_WHAT THIS TASK INVOLVES_
Scan the entries and tally the lines that include the string "although". Reply with the figure alone.

Rendered images with source text:
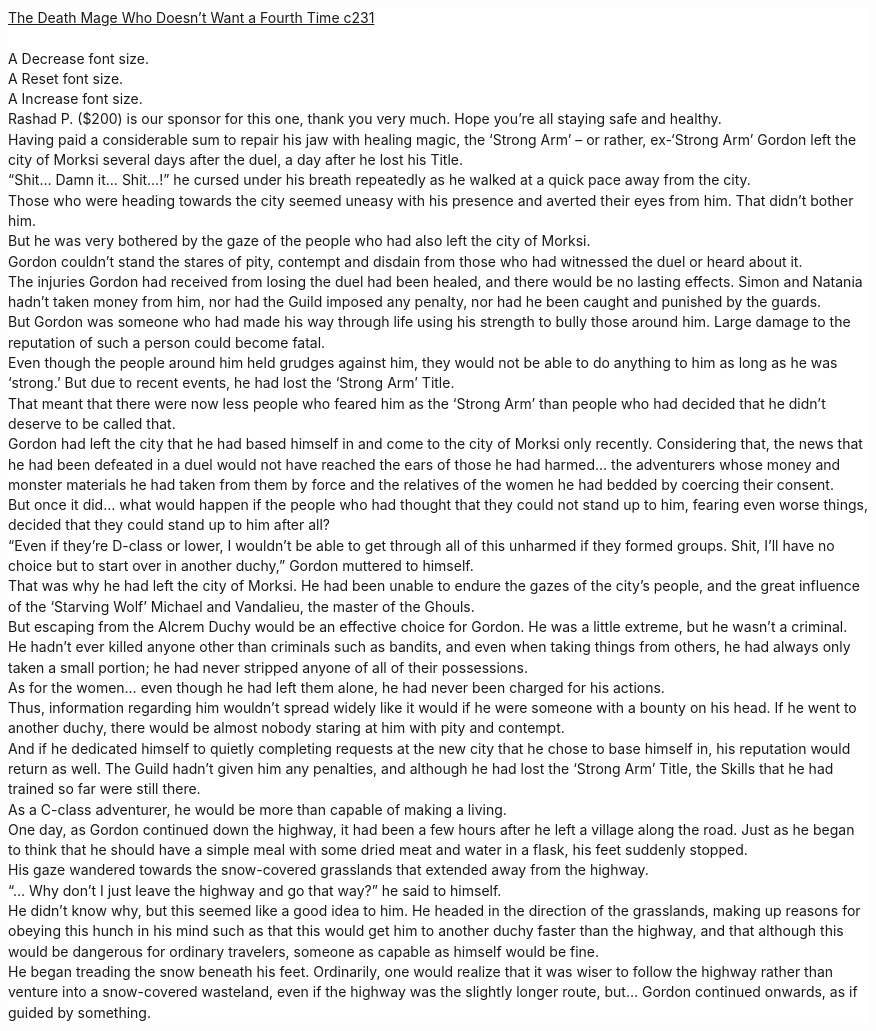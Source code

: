 [The Death Mage Who Doesn’t Want a Fourth Time c231](https://lightnovelbastion.com/novel/death-mage/volume-10/death-mage-231/)
<br/><br/>
A Decrease font size.<br/>
A Reset font size.<br/>
A Increase font size.<br/>
Rashad P. ($200) is our sponsor for this one, thank you very much. Hope you’re all staying safe and healthy.<br/>
Having paid a considerable sum to repair his jaw with healing magic, the ‘Strong Arm’ – or rather, ex-‘Strong Arm’ Gordon left the city of Morksi several days after the duel, a day after he lost his Title.<br/>
“Shit… Damn it… Shit…!” he cursed under his breath repeatedly as he walked at a quick pace away from the city.<br/>
Those who were heading towards the city seemed uneasy with his presence and averted their eyes from him. That didn’t bother him.<br/>
But he was very bothered by the gaze of the people who had also left the city of Morksi.<br/>
Gordon couldn’t stand the stares of pity, contempt and disdain from those who had witnessed the duel or heard about it.<br/>
The injuries Gordon had received from losing the duel had been healed, and there would be no lasting effects. Simon and Natania hadn’t taken money from him, nor had the Guild imposed any penalty, nor had he been caught and punished by the guards.<br/>
But Gordon was someone who had made his way through life using his strength to bully those around him. Large damage to the reputation of such a person could become fatal.<br/>
Even though the people around him held grudges against him, they would not be able to do anything to him as long as he was ‘strong.’ But due to recent events, he had lost the ‘Strong Arm’ Title.<br/>
That meant that there were now less people who feared him as the ‘Strong Arm’ than people who had decided that he didn’t deserve to be called that.<br/>
Gordon had left the city that he had based himself in and come to the city of Morksi only recently. Considering that, the news that he had been defeated in a duel would not have reached the ears of those he had harmed… the adventurers whose money and monster materials he had taken from them by force and the relatives of the women he had bedded by coercing their consent.<br/>
But once it did… what would happen if the people who had thought that they could not stand up to him, fearing even worse things, decided that they could stand up to him after all?<br/>
“Even if they’re D-class or lower, I wouldn’t be able to get through all of this unharmed if they formed groups. Shit, I’ll have no choice but to start over in another duchy,” Gordon muttered to himself.<br/>
That was why he had left the city of Morksi. He had been unable to endure the gazes of the city’s people, and the great influence of the ‘Starving Wolf’ Michael and Vandalieu, the master of the Ghouls.<br/>
But escaping from the Alcrem Duchy would be an effective choice for Gordon. He was a little extreme, but he wasn’t a criminal. He hadn’t ever killed anyone other than criminals such as bandits, and even when taking things from others, he had always only taken a small portion; he had never stripped anyone of all of their possessions.<br/>
As for the women… even though he had left them alone, he had never been charged for his actions.<br/>
Thus, information regarding him wouldn’t spread widely like it would if he were someone with a bounty on his head. If he went to another duchy, there would be almost nobody staring at him with pity and contempt.<br/>
And if he dedicated himself to quietly completing requests at the new city that he chose to base himself in, his reputation would return as well. The Guild hadn’t given him any penalties, and although he had lost the ‘Strong Arm’ Title, the Skills that he had trained so far were still there.<br/>
As a C-class adventurer, he would be more than capable of making a living.<br/>
One day, as Gordon continued down the highway, it had been a few hours after he left a village along the road. Just as he began to think that he should have a simple meal with some dried meat and water in a flask, his feet suddenly stopped.<br/>
His gaze wandered towards the snow-covered grasslands that extended away from the highway.<br/>
“… Why don’t I just leave the highway and go that way?” he said to himself.<br/>
He didn’t know why, but this seemed like a good idea to him. He headed in the direction of the grasslands, making up reasons for obeying this hunch in his mind such as that this would get him to another duchy faster than the highway, and that although this would be dangerous for ordinary travelers, someone as capable as himself would be fine.<br/>
He began treading the snow beneath his feet. Ordinarily, one would realize that it was wiser to follow the highway rather than venture into a snow-covered wasteland, even if the highway was the slightly longer route, but… Gordon continued onwards, as if guided by something.<br/>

_SOLUTION TO THE EXERCISE_
2